__ENTRIES SHOWN__

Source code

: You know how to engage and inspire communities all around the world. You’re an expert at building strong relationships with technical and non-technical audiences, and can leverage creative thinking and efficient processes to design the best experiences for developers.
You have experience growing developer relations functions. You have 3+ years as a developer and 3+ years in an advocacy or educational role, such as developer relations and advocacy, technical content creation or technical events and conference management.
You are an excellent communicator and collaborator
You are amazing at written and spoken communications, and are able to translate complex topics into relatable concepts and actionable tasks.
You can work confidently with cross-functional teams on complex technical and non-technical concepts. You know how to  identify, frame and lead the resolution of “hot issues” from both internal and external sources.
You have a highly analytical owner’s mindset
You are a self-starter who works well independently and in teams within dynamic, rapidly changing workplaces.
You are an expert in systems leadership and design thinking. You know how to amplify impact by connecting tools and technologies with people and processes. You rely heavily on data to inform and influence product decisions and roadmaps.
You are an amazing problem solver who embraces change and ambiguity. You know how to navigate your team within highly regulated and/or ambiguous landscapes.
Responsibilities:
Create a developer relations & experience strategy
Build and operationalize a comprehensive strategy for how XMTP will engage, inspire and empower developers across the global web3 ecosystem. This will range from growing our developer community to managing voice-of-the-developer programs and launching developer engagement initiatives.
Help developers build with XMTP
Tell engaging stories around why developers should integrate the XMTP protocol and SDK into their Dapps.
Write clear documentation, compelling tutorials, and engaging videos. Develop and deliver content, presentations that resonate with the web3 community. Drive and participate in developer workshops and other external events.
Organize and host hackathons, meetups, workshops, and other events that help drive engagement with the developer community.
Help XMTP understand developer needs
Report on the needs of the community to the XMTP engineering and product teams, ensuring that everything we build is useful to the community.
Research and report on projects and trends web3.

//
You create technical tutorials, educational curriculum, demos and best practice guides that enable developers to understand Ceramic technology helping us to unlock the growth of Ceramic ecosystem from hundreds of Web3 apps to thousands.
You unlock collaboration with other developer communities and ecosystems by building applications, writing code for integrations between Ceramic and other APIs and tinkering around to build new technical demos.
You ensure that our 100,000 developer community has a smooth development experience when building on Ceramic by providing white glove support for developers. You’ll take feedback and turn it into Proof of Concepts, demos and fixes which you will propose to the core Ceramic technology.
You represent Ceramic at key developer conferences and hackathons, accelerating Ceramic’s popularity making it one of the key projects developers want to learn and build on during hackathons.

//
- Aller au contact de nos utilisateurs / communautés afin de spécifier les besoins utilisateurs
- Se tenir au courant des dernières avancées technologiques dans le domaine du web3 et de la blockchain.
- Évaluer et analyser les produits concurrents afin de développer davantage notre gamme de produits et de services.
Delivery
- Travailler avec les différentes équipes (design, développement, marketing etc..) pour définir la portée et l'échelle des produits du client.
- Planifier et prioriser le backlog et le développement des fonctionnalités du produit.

__REQUIRED WORK__
When the line containing "experiences for developers." is reached, include it and stop. Until then, output each line of the entries exactly as given, starting from the first.

__RESPONSE TO THIS TASK__
Source code

: You know how to engage and inspire communities all around the world. You’re an expert at building strong relationships with technical and non-technical audiences, and can leverage creative thinking and efficient processes to design the best experiences for developers.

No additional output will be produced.